For proper exercise of state power, it has created three organs -- legislature, executive and judiciary. Also, it distributed the state powers among them in such a way that none can cross its own jurisdictions and none can claim supremacy over others. As per the Constitution, the supremacy belongs to only the Constitution, which is a solemn expression of the will of the people who are the owners of the country.
In accordance with the Constitution, the Republic's legislative powers are exercised by parliament, judicial power by the judiciary with the Supreme Court at its apex. But the executive power is exercised by or under the authority of the prime minister, not by the cabinet. This means in fact the cabinet is not the executive. So, the prime minister is alone the executive. Moreover, the Constitution itself empowers the prime minister to influence the functions of parliament and the judiciary. And this has given birth to an all-powerful prime minister in Bangladesh.
Bangladesh's premier is unique in terms of power.
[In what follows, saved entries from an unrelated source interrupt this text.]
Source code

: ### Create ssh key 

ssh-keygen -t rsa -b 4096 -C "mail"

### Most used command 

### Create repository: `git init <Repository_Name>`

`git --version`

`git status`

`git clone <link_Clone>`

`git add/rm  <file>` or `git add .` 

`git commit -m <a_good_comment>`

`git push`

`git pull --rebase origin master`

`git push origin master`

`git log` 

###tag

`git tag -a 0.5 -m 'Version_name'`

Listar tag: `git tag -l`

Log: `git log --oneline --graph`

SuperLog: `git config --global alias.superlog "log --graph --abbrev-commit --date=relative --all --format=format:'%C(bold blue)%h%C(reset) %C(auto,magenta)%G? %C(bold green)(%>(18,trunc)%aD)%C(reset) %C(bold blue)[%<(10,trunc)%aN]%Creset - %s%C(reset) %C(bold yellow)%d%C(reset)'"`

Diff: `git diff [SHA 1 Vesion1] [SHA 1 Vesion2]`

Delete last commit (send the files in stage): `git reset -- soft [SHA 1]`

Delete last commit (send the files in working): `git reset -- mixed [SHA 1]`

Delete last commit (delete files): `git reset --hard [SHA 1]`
It is really difficult to find such an all-powerful PM in any other country where parliamentary democracy exists and is practised more or less. Many compare the power Bangladesh's prime minister enjoys and exercises with that which used to be exercised by Russian czars long ago. Although in Bangladesh there is no king or queen, yet unfortunately the improper distribution of the state power has given rise to a prime ministerial dictatorship, paralysing the fundamental principles of parliamentary democracy.
Along with the president, the prime minister and a council of ministers, the executive branch determines the policies of the government, supervises the execution of those policies and enforcement of the laws. The prime minister is supposed to be the first among the equals in the cabinet. But the reality is different. The premier is superior to others. And not only that, other ministers in the cabinet are in fact subservient to the prime minister. The prime minister determines the number of the council of ministers and their terms also. Any of the members of the council of ministers must resign as and when the prime minister desires so.. If s/he refuses to do so, the president on advice of the prime minister will terminate his/her appointment.
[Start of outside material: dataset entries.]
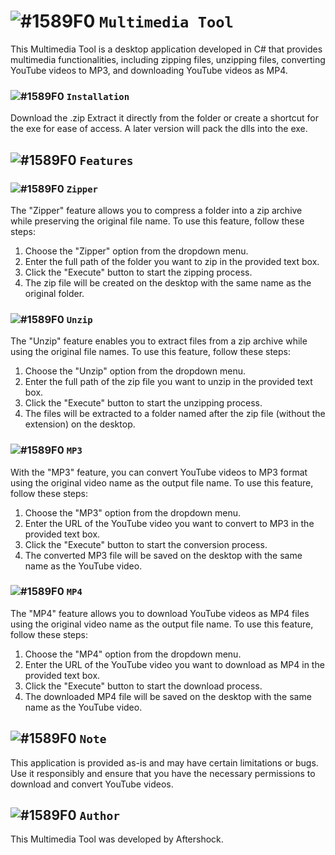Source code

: # ![#1589F0](https://via.placeholder.com/15/1589F0/1589F0.png) `Multimedia Tool`

This Multimedia Tool is a desktop application developed in C# that provides multimedia functionalities, including zipping files, unzipping files, converting YouTube videos to MP3, and downloading YouTube videos as MP4. 

### ![#1589F0](https://via.placeholder.com/15/1589F0/1589F0.png) `Installation`

Download the .zip Extract it directly from the folder or create a shortcut for the exe for ease of access. A later version will pack the dlls into the exe.

## ![#1589F0](https://via.placeholder.com/15/1589F0/1589F0.png) `Features`

### ![#1589F0](https://via.placeholder.com/15/1589F0/1589F0.png) `Zipper`

The "Zipper" feature allows you to compress a folder into a zip archive while preserving the original file name. To use this feature, follow these steps:

1. Choose the "Zipper" option from the dropdown menu.
2. Enter the full path of the folder you want to zip in the provided text box.
3. Click the "Execute" button to start the zipping process.
4. The zip file will be created on the desktop with the same name as the original folder.

### ![#1589F0](https://via.placeholder.com/15/1589F0/1589F0.png) `Unzip`

The "Unzip" feature enables you to extract files from a zip archive while using the original file names. To use this feature, follow these steps:

1. Choose the "Unzip" option from the dropdown menu.
2. Enter the full path of the zip file you want to unzip in the provided text box.
3. Click the "Execute" button to start the unzipping process.
4. The files will be extracted to a folder named after the zip file (without the extension) on the desktop.

### ![#1589F0](https://via.placeholder.com/15/1589F0/1589F0.png) `MP3`

With the "MP3" feature, you can convert YouTube videos to MP3 format using the original video name as the output file name. To use this feature, follow these steps:

1. Choose the "MP3" option from the dropdown menu.
2. Enter the URL of the YouTube video you want to convert to MP3 in the provided text box.
3. Click the "Execute" button to start the conversion process.
4. The converted MP3 file will be saved on the desktop with the same name as the YouTube video.

### ![#1589F0](https://via.placeholder.com/15/1589F0/1589F0.png) `MP4`

The "MP4" feature allows you to download YouTube videos as MP4 files using the original video name as the output file name. To use this feature, follow these steps:

1. Choose the "MP4" option from the dropdown menu.
2. Enter the URL of the YouTube video you want to download as MP4 in the provided text box.
3. Click the "Execute" button to start the download process.
4. The downloaded MP4 file will be saved on the desktop with the same name as the YouTube video.

## ![#1589F0](https://via.placeholder.com/15/1589F0/1589F0.png) `Note`

This application is provided as-is and may have certain limitations or bugs. Use it responsibly and ensure that you have the necessary permissions to download and convert YouTube videos.

## ![#1589F0](https://via.placeholder.com/15/1589F0/1589F0.png) `Author`

This Multimedia Tool was developed by Aftershock.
And interestingly, the prime minister also exercises almost all of the powers of the president given by the Constitution. The president is the constitutional head of the state and of the executive government. He has authority to grant pardons, reprieves and respites and to remit, suspend or commute any sentence passed by any court, tribunal or other authority. He also makes the appointments of the prime minister, the chief justice, all ministers, judges of the Supreme Court, chief election commissioner and other election commissioners, chairman and members of the public service commission, comptroller and auditor general and attorney general. He also convenes session of parliament and can dissolve the Jatiya Sangsad at any time. The Constitution empowers him to declare the state of emergency.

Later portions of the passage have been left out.